Since the days of 9/11, the Coast Guard has been in the news; movies have been made (The Guardian-Kevin Costner and that Kutcher kid) about them and the History Channel, among others, has presented shows about the CG. But when I served, no one knew who the Coast Guard was. Most people erroneously thought we were a branch of the Navy. So it’s no wonder that the story of a single Coast Guard plane making a successful bombing strike against a Russian vessel in U.S. waters never made the news. Here is your chance to read history.

This occurred just prior to my arrival to Elizabeth City. Only a year or two before my arrival, the Coast Guard was

HU-16 "Goat"

 still flying the HU-16, more affectionately known as the Goat. The Goat was simply a WWII vintage flying boat. The door to enter the plane was on the left side just behind the wing and it was a Dutch door-meaning a lower half and an upper half. The upper half was usually left opened during low-level patrols or searches as it provided the crewman a good view.

The Coast Guard’s primary mission has always been search and rescue (SAR). They are definitely the SAR pros and the ones you want to call whenever you need searching or rescuing. But over time, the Coast Guard mission has expanded and now includes, in addition to SAR, drug interdiction, International Ice Patrol and patrolling our territorial waters for illegal commercial fishing, not to mention Homeland Securities responsibilities.

My friend, Ed, was a crewman aboard one of the Goats flying out of Elizabeth City on fishery patrol one day when they came upon a Russian trawler fishing within U.S. waters off the coast of Cape Hatteras. Now you also should be aware that this was in the days before President Reagan, and the cold war was still raging. The United States and Russia did not see eye to eye on many issues.

Goat on the Water

As they dropped down for a closer look, with Ed standing at the open door, apparently they flew closer to the trawler than the Russian crew cared for. A couple of the trawler’s crewmen were on deck and as the Goat made a low pass over the trawler, the Russians gave them the one finger salute.

This common gesture has the same meaning in Russia that it has in the U.S. It also has the same meaning at sea.

“Hey, skipper, did you see those guys flip us off?” Ed yelled. Yes, the pilot had seen it and had already begun a turn to make another pass. As they were coming around, the pilot asked Ed if it was time to take out the trash. The trash can was pretty close to over-flowing with apple cores, banana peels and the remains of everything else the crew had been eating and drinking during what had become a long mission. So, Ed informed the pilot that the can was full and needed to be emptied.

Suddenly the mission had changed; it was no longer a fisheries patrol but was now a bombing mission. This next pass would be even lower than the first in order to assure accuracy.

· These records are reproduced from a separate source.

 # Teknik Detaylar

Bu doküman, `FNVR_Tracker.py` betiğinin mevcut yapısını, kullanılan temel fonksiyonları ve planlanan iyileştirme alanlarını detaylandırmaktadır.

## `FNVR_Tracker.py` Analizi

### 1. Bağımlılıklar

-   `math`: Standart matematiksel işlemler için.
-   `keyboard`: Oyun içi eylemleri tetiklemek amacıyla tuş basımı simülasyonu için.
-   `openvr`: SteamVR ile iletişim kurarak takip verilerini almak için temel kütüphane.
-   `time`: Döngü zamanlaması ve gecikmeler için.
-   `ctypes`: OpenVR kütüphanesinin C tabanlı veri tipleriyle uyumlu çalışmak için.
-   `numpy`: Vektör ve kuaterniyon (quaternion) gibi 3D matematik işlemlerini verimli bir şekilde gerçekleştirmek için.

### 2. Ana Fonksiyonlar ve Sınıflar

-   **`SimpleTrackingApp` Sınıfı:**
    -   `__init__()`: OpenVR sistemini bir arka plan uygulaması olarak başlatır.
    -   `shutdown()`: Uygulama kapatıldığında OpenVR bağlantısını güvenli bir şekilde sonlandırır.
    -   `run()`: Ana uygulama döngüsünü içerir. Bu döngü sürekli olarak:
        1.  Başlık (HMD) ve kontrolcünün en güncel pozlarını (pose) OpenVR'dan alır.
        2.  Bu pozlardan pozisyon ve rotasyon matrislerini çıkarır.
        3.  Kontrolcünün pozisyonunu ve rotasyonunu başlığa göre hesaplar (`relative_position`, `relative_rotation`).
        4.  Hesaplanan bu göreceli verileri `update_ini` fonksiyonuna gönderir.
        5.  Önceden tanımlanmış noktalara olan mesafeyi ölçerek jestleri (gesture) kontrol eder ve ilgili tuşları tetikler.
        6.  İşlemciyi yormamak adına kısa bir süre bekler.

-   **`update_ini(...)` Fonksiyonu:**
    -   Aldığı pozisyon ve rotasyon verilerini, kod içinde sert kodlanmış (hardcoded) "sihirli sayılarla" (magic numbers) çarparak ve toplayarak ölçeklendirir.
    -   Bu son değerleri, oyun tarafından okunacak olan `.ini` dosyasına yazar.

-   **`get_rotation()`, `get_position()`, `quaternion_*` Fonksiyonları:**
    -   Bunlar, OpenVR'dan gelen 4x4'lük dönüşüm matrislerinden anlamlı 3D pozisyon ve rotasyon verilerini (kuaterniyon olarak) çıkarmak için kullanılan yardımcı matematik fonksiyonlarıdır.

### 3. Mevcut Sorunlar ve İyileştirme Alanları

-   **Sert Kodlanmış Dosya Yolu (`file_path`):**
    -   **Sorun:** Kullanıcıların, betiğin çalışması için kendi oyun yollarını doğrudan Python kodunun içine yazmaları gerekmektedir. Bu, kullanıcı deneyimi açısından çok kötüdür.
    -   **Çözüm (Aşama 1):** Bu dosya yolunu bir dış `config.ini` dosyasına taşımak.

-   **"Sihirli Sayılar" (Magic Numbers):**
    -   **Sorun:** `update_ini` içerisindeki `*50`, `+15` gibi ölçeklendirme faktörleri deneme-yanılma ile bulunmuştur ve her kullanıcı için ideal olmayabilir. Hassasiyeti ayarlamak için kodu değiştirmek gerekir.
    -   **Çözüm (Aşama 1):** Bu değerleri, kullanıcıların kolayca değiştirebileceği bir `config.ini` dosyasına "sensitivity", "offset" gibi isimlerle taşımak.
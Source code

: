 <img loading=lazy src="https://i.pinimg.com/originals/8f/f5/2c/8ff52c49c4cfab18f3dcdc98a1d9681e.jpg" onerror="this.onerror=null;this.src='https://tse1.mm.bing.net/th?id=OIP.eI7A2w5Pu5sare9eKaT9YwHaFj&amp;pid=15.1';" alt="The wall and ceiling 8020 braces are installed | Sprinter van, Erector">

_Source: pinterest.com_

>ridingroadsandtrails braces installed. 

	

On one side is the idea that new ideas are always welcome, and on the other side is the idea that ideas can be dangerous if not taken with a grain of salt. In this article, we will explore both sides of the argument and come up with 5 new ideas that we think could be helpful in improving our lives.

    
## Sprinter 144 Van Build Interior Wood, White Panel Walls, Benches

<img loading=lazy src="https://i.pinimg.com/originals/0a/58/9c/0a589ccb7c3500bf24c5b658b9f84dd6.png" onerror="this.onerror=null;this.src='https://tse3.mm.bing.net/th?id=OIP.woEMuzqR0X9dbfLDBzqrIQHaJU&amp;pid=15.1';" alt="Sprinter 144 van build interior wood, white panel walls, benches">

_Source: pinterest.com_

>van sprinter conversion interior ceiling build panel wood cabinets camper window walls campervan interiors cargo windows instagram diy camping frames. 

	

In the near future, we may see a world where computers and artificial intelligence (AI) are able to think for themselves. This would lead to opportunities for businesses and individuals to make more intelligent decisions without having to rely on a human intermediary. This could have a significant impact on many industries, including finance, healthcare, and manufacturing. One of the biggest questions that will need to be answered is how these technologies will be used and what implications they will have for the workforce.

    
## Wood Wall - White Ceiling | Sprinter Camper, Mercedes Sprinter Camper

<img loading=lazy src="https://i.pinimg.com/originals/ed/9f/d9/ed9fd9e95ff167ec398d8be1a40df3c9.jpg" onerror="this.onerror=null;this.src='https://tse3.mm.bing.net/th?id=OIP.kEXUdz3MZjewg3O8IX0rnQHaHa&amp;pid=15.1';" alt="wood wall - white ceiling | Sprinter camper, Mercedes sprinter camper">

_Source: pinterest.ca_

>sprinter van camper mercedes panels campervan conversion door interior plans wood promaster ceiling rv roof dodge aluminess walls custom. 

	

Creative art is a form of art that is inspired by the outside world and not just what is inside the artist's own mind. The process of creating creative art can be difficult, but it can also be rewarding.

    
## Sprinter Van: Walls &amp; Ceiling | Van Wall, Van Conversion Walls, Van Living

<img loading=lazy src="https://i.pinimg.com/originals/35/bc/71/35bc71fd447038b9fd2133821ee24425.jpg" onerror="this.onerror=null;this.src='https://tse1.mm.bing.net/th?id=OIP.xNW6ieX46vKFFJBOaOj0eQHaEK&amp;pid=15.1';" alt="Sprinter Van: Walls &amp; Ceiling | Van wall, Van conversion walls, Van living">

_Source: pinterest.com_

Dropping things onto boats was not something foreign to the CG crew. This, in fact was an activity which was practiced on a regular basis in case there was ever a need to drop a written message to a boat. Flying C-130s we would actually get about 50 feet above the water and on the pilot’s command, while flying directly above the boat, throw a message block out the rear of the aircraft in an effort to hit the boat. Only this time the message was not written on a slip of paper.

As they approached the trawler, the pilot gave the standard order, “drop, drop, drop”. On his command, Ed let the contents of the trash can go out the door. Perfect hit! The garbage landed right on the deck forcing the angry Russian crewmen to run for cover.

No, this is not standard procedure, nor was it exactly legal; but what were they going to do? The Russians couldn’t report the incident because they were in U.S. territorial waters. Chalk one up for the shallow water sailors.